■ SUPPLIED DATA

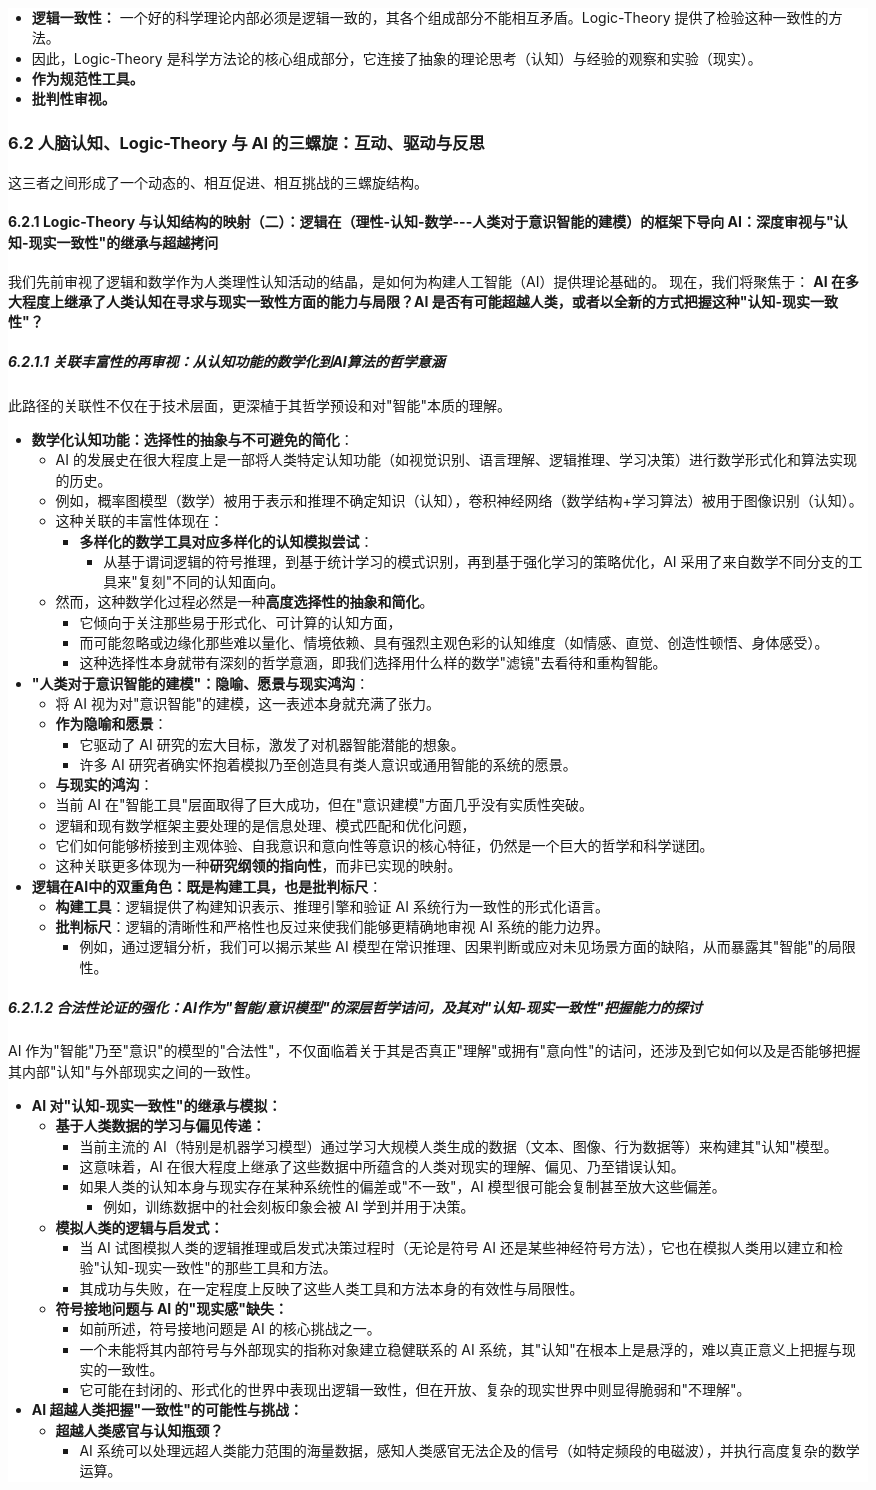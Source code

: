   - **逻辑一致性：** 一个好的科学理论内部必须是逻辑一致的，其各个组成部分不能相互矛盾。Logic-Theory 提供了检验这种一致性的方法。
  - 因此，Logic-Theory 是科学方法论的核心组成部分，它连接了抽象的理论思考（认知）与经验的观察和实验（现实）。
- **作为规范性工具。**
- **批判性审视。**

### 6.2 人脑认知、Logic-Theory 与 AI 的三螺旋：互动、驱动与反思

这三者之间形成了一个动态的、相互促进、相互挑战的三螺旋结构。

#### 6.2.1 Logic-Theory 与认知结构的映射（二）：逻辑在（理性-认知-数学---人类对于意识智能的建模）的框架下导向 AI：深度审视与"认知-现实一致性"的继承与超越拷问

我们先前审视了逻辑和数学作为人类理性认知活动的结晶，是如何为构建人工智能（AI）提供理论基础的。
现在，我们将聚焦于：
**AI 在多大程度上继承了人类认知在寻求与现实一致性方面的能力与局限？AI 是否有可能超越人类，或者以全新的方式把握这种"认知-现实一致性"？**

##### 6.2.1.1 关联丰富性的再审视：从认知功能的数学化到AI算法的哲学意涵

此路径的关联性不仅在于技术层面，更深植于其哲学预设和对"智能"本质的理解。

- **数学化认知功能：选择性的抽象与不可避免的简化**：
  - AI 的发展史在很大程度上是一部将人类特定认知功能（如视觉识别、语言理解、逻辑推理、学习决策）进行数学形式化和算法实现的历史。
  - 例如，概率图模型（数学）被用于表示和推理不确定知识（认知），卷积神经网络（数学结构+学习算法）被用于图像识别（认知）。
  - 这种关联的丰富性体现在：
    - **多样化的数学工具对应多样化的认知模拟尝试**：
      - 从基于谓词逻辑的符号推理，到基于统计学习的模式识别，再到基于强化学习的策略优化，AI 采用了来自数学不同分支的工具来"复刻"不同的认知面向。
  - 然而，这种数学化过程必然是一种**高度选择性的抽象和简化**。
    - 它倾向于关注那些易于形式化、可计算的认知方面，
    - 而可能忽略或边缘化那些难以量化、情境依赖、具有强烈主观色彩的认知维度（如情感、直觉、创造性顿悟、身体感受）。
    - 这种选择性本身就带有深刻的哲学意涵，即我们选择用什么样的数学"滤镜"去看待和重构智能。
- **"人类对于意识智能的建模"：隐喻、愿景与现实鸿沟**：
  - 将 AI 视为对"意识智能"的建模，这一表述本身就充满了张力。
  - **作为隐喻和愿景**：
    - 它驱动了 AI 研究的宏大目标，激发了对机器智能潜能的想象。
    - 许多 AI 研究者确实怀抱着模拟乃至创造具有类人意识或通用智能的系统的愿景。
  - **与现实的鸿沟**：
  - 当前 AI 在"智能工具"层面取得了巨大成功，但在"意识建模"方面几乎没有实质性突破。
  - 逻辑和现有数学框架主要处理的是信息处理、模式匹配和优化问题，
  - 它们如何能够桥接到主观体验、自我意识和意向性等意识的核心特征，仍然是一个巨大的哲学和科学谜团。
  - 这种关联更多体现为一种**研究纲领的指向性**，而非已实现的映射。
- **逻辑在AI中的双重角色：既是构建工具，也是批判标尺**：
  - **构建工具**：逻辑提供了构建知识表示、推理引擎和验证 AI 系统行为一致性的形式化语言。
  - **批判标尺**：逻辑的清晰性和严格性也反过来使我们能够更精确地审视 AI 系统的能力边界。
    - 例如，通过逻辑分析，我们可以揭示某些 AI 模型在常识推理、因果判断或应对未见场景方面的缺陷，从而暴露其"智能"的局限性。

##### 6.2.1.2 合法性论证的强化：AI作为"智能/意识模型"的深层哲学诘问，及其对"认知-现实一致性"把握能力的探讨

AI 作为"智能"乃至"意识"的模型的"合法性"，不仅面临着关于其是否真正"理解"或拥有"意向性"的诘问，还涉及到它如何以及是否能够把握其内部"认知"与外部现实之间的一致性。

- **AI 对"认知-现实一致性"的继承与模拟：**
  - **基于人类数据的学习与偏见传递：**
    - 当前主流的 AI（特别是机器学习模型）通过学习大规模人类生成的数据（文本、图像、行为数据等）来构建其"认知"模型。
    - 这意味着，AI 在很大程度上继承了这些数据中所蕴含的人类对现实的理解、偏见、乃至错误认知。
    - 如果人类的认知本身与现实存在某种系统性的偏差或"不一致"，AI 模型很可能会复制甚至放大这些偏差。
      - 例如，训练数据中的社会刻板印象会被 AI 学到并用于决策。
  - **模拟人类的逻辑与启发式：**
    - 当 AI 试图模拟人类的逻辑推理或启发式决策过程时（无论是符号 AI 还是某些神经符号方法），它也在模拟人类用以建立和检验"认知-现实一致性"的那些工具和方法。
    - 其成功与失败，在一定程度上反映了这些人类工具和方法本身的有效性与局限性。
  - **符号接地问题与 AI 的"现实感"缺失：**
    - 如前所述，符号接地问题是 AI 的核心挑战之一。
    - 一个未能将其内部符号与外部现实的指称对象建立稳健联系的 AI 系统，其"认知"在根本上是悬浮的，难以真正意义上把握与现实的一致性。
    - 它可能在封闭的、形式化的世界中表现出逻辑一致性，但在开放、复杂的现实世界中则显得脆弱和"不理解"。
- **AI 超越人类把握"一致性"的可能性与挑战：**
  - **超越人类感官与认知瓶颈？**
    - AI 系统可以处理远超人类能力范围的海量数据，感知人类感官无法企及的信号（如特定频段的电磁波），并执行高度复杂的数学运算。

■ ASSIGNMENT
Look through the entries above. Extract each line with the word "人类对于意识智能的建模".

■ REPLY
#### 6.2.1 Logic-Theory 与认知结构的映射（二）：逻辑在（理性-认知-数学---人类对于意识智能的建模）的框架下导向 AI：深度审视与"认知-现实一致性"的继承与超越拷问
- **"人类对于意识智能的建模"：隐喻、愿景与现实鸿沟**：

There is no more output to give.